=== Begin Enclosure ===
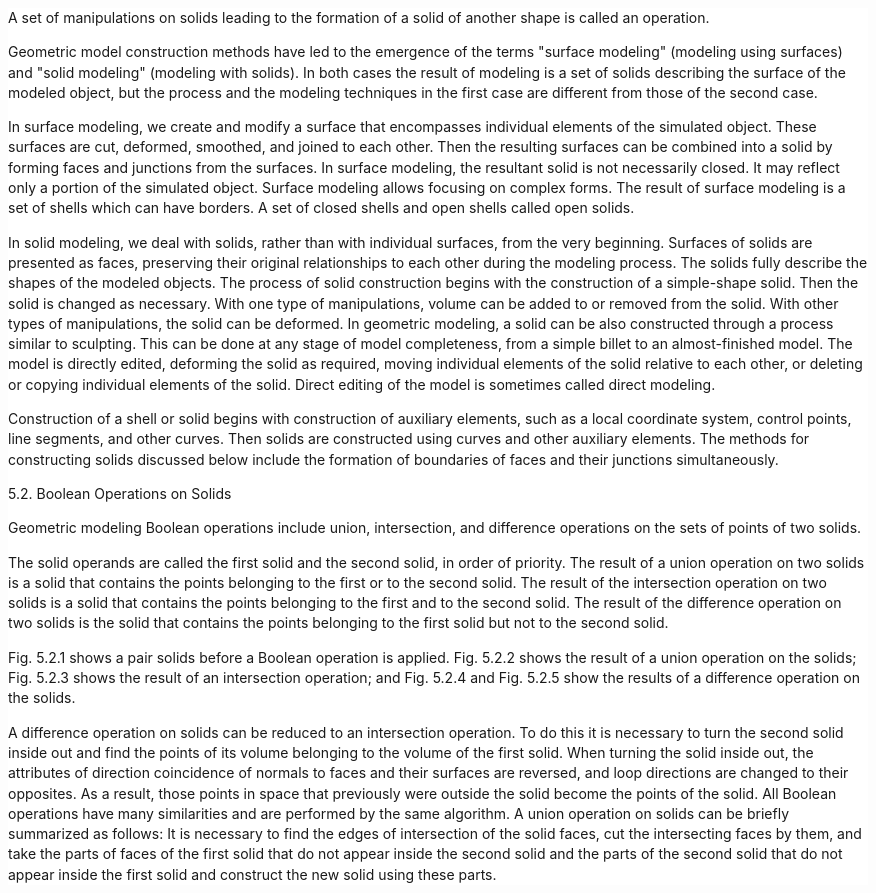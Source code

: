 A set of manipulations on solids leading to the formation of a solid of another shape is called an operation.

Geometric model construction methods have led to the emergence of the terms "surface modeling" (modeling using surfaces) and "solid modeling" (modeling with solids). In both cases the result of modeling is a set of solids describing the surface of the modeled object, but the process and the modeling techniques in the first case are different from those of the second case.

In surface modeling, we create and modify a surface that encompasses individual elements of the simulated object. These surfaces are cut, deformed, smoothed, and joined to each other. Then the resulting surfaces can be combined into a solid by forming faces and junctions from the surfaces. In surface modeling, the resultant solid is not necessarily closed. It may reflect only a portion of the simulated object. Surface modeling allows focusing on complex forms. The result of surface modeling is a set of shells which can have borders. A set of closed shells and open shells called open solids.

In solid modeling, we deal with solids, rather than with individual surfaces, from the very beginning. Surfaces of solids are presented as faces, preserving their original relationships to each other during the modeling process. The solids fully describe the shapes of the modeled objects. The process of solid construction begins with the construction of a simple-shape solid. Then the solid is changed as necessary. With one type of manipulations, volume can be added to or removed from the solid. With other types of manipulations, the solid can be deformed.
In geometric modeling, a solid can be also constructed through a process similar to sculpting. This can be done at any stage of model completeness, from a simple billet to an almost-finished model. The model is directly edited, deforming the solid as required, moving individual elements of the solid relative to each other, or deleting or copying individual elements of the solid. Direct editing of the model is sometimes called direct modeling.

Construction of a shell or solid begins with construction of auxiliary elements, such as a local coordinate system, control points, line segments, and other curves. Then solids are constructed using curves and other auxiliary elements. The methods for constructing solids discussed below include the formation of boundaries of faces and their junctions simultaneously.

5.2. Boolean Operations on Solids

Geometric modeling Boolean operations include union, intersection, and difference operations on the sets of points of two solids.

The solid operands are called the first solid and the second solid, in order of priority. The result of a union operation on two solids is a solid that contains the points belonging to the first or to the second solid. The result of the intersection operation on two solids is a solid that contains the points belonging to the first and to the second solid. The result of the difference operation on two solids is the solid that contains the points belonging to the first solid but not to the second solid.

Fig. 5.2.1 shows a pair solids before a Boolean operation is applied. Fig. 5.2.2 shows the result of a union operation on the solids; Fig. 5.2.3 shows the result of an intersection operation; and Fig. 5.2.4 and Fig. 5.2.5 show the results of a difference operation on the solids.

A difference operation on solids can be reduced to an intersection operation. To do this it is necessary to turn the second solid inside out and find the points of its volume belonging to the volume of the first solid. When turning the solid inside out, the attributes of direction coincidence of normals to faces and their surfaces are reversed, and loop directions are changed to their opposites. As a result, those points in space that previously were outside the solid become the points of the solid. All Boolean operations have many similarities and are performed by the same algorithm.
A union operation on solids can be briefly summarized as follows: It is necessary to find the edges of intersection of the solid faces, cut the intersecting faces by them, and take the parts of faces of the first solid that do not appear inside the second solid and the parts of the second solid that do not appear inside the first solid and construct the new solid using these parts.
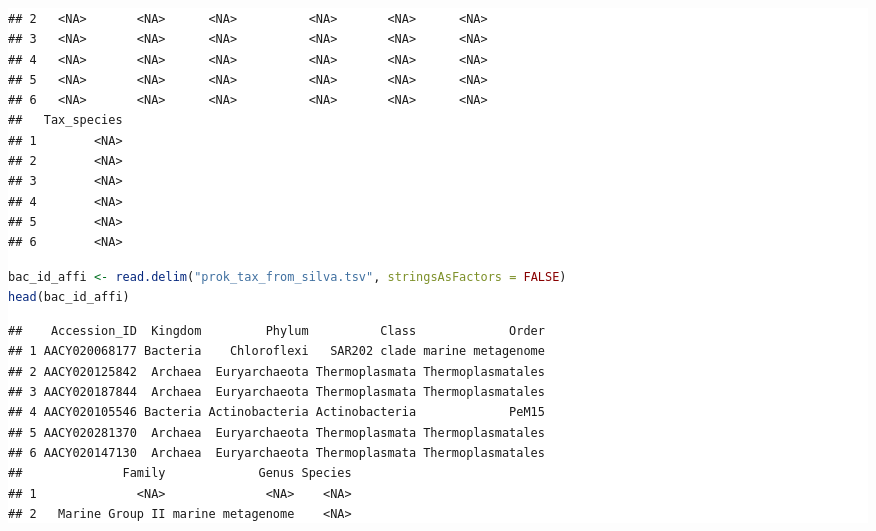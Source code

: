     ## 2   <NA>       <NA>      <NA>          <NA>       <NA>      <NA>
    ## 3   <NA>       <NA>      <NA>          <NA>       <NA>      <NA>
    ## 4   <NA>       <NA>      <NA>          <NA>       <NA>      <NA>
    ## 5   <NA>       <NA>      <NA>          <NA>       <NA>      <NA>
    ## 6   <NA>       <NA>      <NA>          <NA>       <NA>      <NA>
    ##   Tax_species
    ## 1        <NA>
    ## 2        <NA>
    ## 3        <NA>
    ## 4        <NA>
    ## 5        <NA>
    ## 6        <NA>

``` r
bac_id_affi <- read.delim("prok_tax_from_silva.tsv", stringsAsFactors = FALSE)
head(bac_id_affi)
```

    ##    Accession_ID  Kingdom         Phylum          Class             Order
    ## 1 AACY020068177 Bacteria    Chloroflexi   SAR202 clade marine metagenome
    ## 2 AACY020125842  Archaea  Euryarchaeota Thermoplasmata Thermoplasmatales
    ## 3 AACY020187844  Archaea  Euryarchaeota Thermoplasmata Thermoplasmatales
    ## 4 AACY020105546 Bacteria Actinobacteria Actinobacteria             PeM15
    ## 5 AACY020281370  Archaea  Euryarchaeota Thermoplasmata Thermoplasmatales
    ## 6 AACY020147130  Archaea  Euryarchaeota Thermoplasmata Thermoplasmatales
    ##              Family             Genus Species
    ## 1              <NA>              <NA>    <NA>
    ## 2   Marine Group II marine metagenome    <NA>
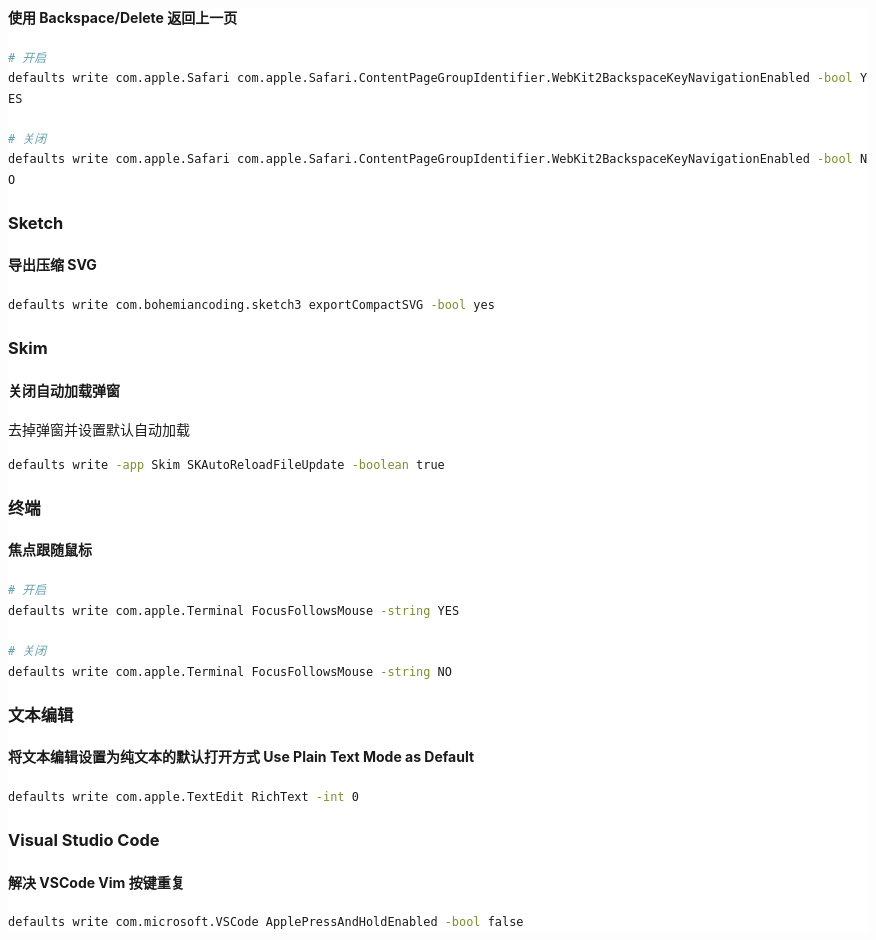 #### 使用 Backspace/Delete 返回上一页

```bash
# 开启
defaults write com.apple.Safari com.apple.Safari.ContentPageGroupIdentifier.WebKit2BackspaceKeyNavigationEnabled -bool YES

# 关闭
defaults write com.apple.Safari com.apple.Safari.ContentPageGroupIdentifier.WebKit2BackspaceKeyNavigationEnabled -bool NO
```

### Sketch

#### 导出压缩 SVG

```bash
defaults write com.bohemiancoding.sketch3 exportCompactSVG -bool yes
```

### Skim

#### 关闭自动加载弹窗

去掉弹窗并设置默认自动加载

```bash
defaults write -app Skim SKAutoReloadFileUpdate -boolean true
```

### 终端

#### 焦点跟随鼠标

```bash
# 开启
defaults write com.apple.Terminal FocusFollowsMouse -string YES

# 关闭
defaults write com.apple.Terminal FocusFollowsMouse -string NO
```

### 文本编辑

#### 将文本编辑设置为纯文本的默认打开方式 Use Plain Text Mode as Default

```bash
defaults write com.apple.TextEdit RichText -int 0
```

### Visual Studio Code

#### 解决 VSCode Vim 按键重复

```bash
defaults write com.microsoft.VSCode ApplePressAndHoldEnabled -bool false
```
=== End Enclosure ===
● **WORK REQUIRED**
Please copy out the entries above exactly as they appear, but skip their images.

● **EXERCISE SOLUTION**
Source code

: A set of manipulations on solids leading to the formation of a solid of another shape is called an operation.

Geometric model construction methods have led to the emergence of the terms "surface modeling" (modeling using surfaces) and "solid modeling" (modeling with solids). In both cases the result of modeling is a set of solids describing the surface of the modeled object, but the process and the modeling techniques in the first case are different from those of the second case.

In surface modeling, we create and modify a surface that encompasses individual elements of the simulated object. These surfaces are cut, deformed, smoothed, and joined to each other. Then the resulting surfaces can be combined into a solid by forming faces and junctions from the surfaces. In surface modeling, the resultant solid is not necessarily closed. It may reflect only a portion of the simulated object. Surface modeling allows focusing on complex forms. The result of surface modeling is a set of shells which can have borders. A set of closed shells and open shells called open solids.

In solid modeling, we deal with solids, rather than with individual surfaces, from the very beginning. Surfaces of solids are presented as faces, preserving their original relationships to each other during the modeling process. The solids fully describe the shapes of the modeled objects. The process of solid construction begins with the construction of a simple-shape solid. Then the solid is changed as necessary. With one type of manipulations, volume can be added to or removed from the solid. With other types of manipulations, the solid can be deformed.
In geometric modeling, a solid can be also constructed through a process similar to sculpting. This can be done at any stage of model completeness, from a simple billet to an almost-finished model. The model is directly edited, deforming the solid as required, moving individual elements of the solid relative to each other, or deleting or copying individual elements of the solid. Direct editing of the model is sometimes called direct modeling.

Construction of a shell or solid begins with construction of auxiliary elements, such as a local coordinate system, control points, line segments, and other curves. Then solids are constructed using curves and other auxiliary elements. The methods for constructing solids discussed below include the formation of boundaries of faces and their junctions simultaneously.

5.2. Boolean Operations on Solids

Geometric modeling Boolean operations include union, intersection, and difference operations on the sets of points of two solids.

The solid operands are called the first solid and the second solid, in order of priority. The result of a union operation on two solids is a solid that contains the points belonging to the first or to the second solid. The result of the intersection operation on two solids is a solid that contains the points belonging to the first and to the second solid. The result of the difference operation on two solids is the solid that contains the points belonging to the first solid but not to the second solid.

Fig. 5.2.1 shows a pair solids before a Boolean operation is applied. Fig. 5.2.2 shows the result of a union operation on the solids; Fig. 5.2.3 shows the result of an intersection operation; and Fig. 5.2.4 and Fig. 5.2.5 show the results of a difference operation on the solids.

A difference operation on solids can be reduced to an intersection operation. To do this it is necessary to turn the second solid inside out and find the points of its volume belonging to the volume of the first solid. When turning the solid inside out, the attributes of direction coincidence of normals to faces and their surfaces are reversed, and loop directions are changed to their opposites. As a result, those points in space that previously were outside the solid become the points of the solid. All Boolean operations have many similarities and are performed by the same algorithm.
A union operation on solids can be briefly summarized as follows: It is necessary to find the edges of intersection of the solid faces, cut the intersecting faces by them, and take the parts of faces of the first solid that do not appear inside the second solid and the parts of the second solid that do not appear inside the first solid and construct the new solid using these parts.
Source code

:     ## 2   <NA>       <NA>      <NA>          <NA>       <NA>      <NA>
    ## 3   <NA>       <NA>      <NA>          <NA>       <NA>      <NA>
    ## 4   <NA>       <NA>      <NA>          <NA>       <NA>      <NA>
    ## 5   <NA>       <NA>      <NA>          <NA>       <NA>      <NA>
    ## 6   <NA>       <NA>      <NA>          <NA>       <NA>      <NA>
    ##   Tax_species
    ## 1        <NA>
    ## 2        <NA>
    ## 3        <NA>
    ## 4        <NA>
    ## 5        <NA>
    ## 6        <NA>

``` r
bac_id_affi <- read.delim("prok_tax_from_silva.tsv", stringsAsFactors = FALSE)
head(bac_id_affi)
```

    ##    Accession_ID  Kingdom         Phylum          Class             Order
    ## 1 AACY020068177 Bacteria    Chloroflexi   SAR202 clade marine metagenome
    ## 2 AACY020125842  Archaea  Euryarchaeota Thermoplasmata Thermoplasmatales
    ## 3 AACY020187844  Archaea  Euryarchaeota Thermoplasmata Thermoplasmatales
    ## 4 AACY020105546 Bacteria Actinobacteria Actinobacteria             PeM15
    ## 5 AACY020281370  Archaea  Euryarchaeota Thermoplasmata Thermoplasmatales
    ## 6 AACY020147130  Archaea  Euryarchaeota Thermoplasmata Thermoplasmatales
    ##              Family             Genus Species
    ## 1              <NA>              <NA>    <NA>
    ## 2   Marine Group II marine metagenome    <NA>
 #### 使用 Backspace/Delete 返回上一页

```bash
# 开启
defaults write com.apple.Safari com.apple.Safari.ContentPageGroupIdentifier.WebKit2BackspaceKeyNavigationEnabled -bool YES

# 关闭
defaults write com.apple.Safari com.apple.Safari.ContentPageGroupIdentifier.WebKit2BackspaceKeyNavigationEnabled -bool NO
```

### Sketch

#### 导出压缩 SVG

```bash
defaults write com.bohemiancoding.sketch3 exportCompactSVG -bool yes
```

### Skim

#### 关闭自动加载弹窗

去掉弹窗并设置默认自动加载

```bash
defaults write -app Skim SKAutoReloadFileUpdate -boolean true
```

### 终端

#### 焦点跟随鼠标

```bash
# 开启
defaults write com.apple.Terminal FocusFollowsMouse -string YES

# 关闭
defaults write com.apple.Terminal FocusFollowsMouse -string NO
```

### 文本编辑

#### 将文本编辑设置为纯文本的默认打开方式 Use Plain Text Mode as Default

```bash
defaults write com.apple.TextEdit RichText -int 0
```

### Visual Studio Code

#### 解决 VSCode Vim 按键重复

```bash
defaults write com.microsoft.VSCode ApplePressAndHoldEnabled -bool false
```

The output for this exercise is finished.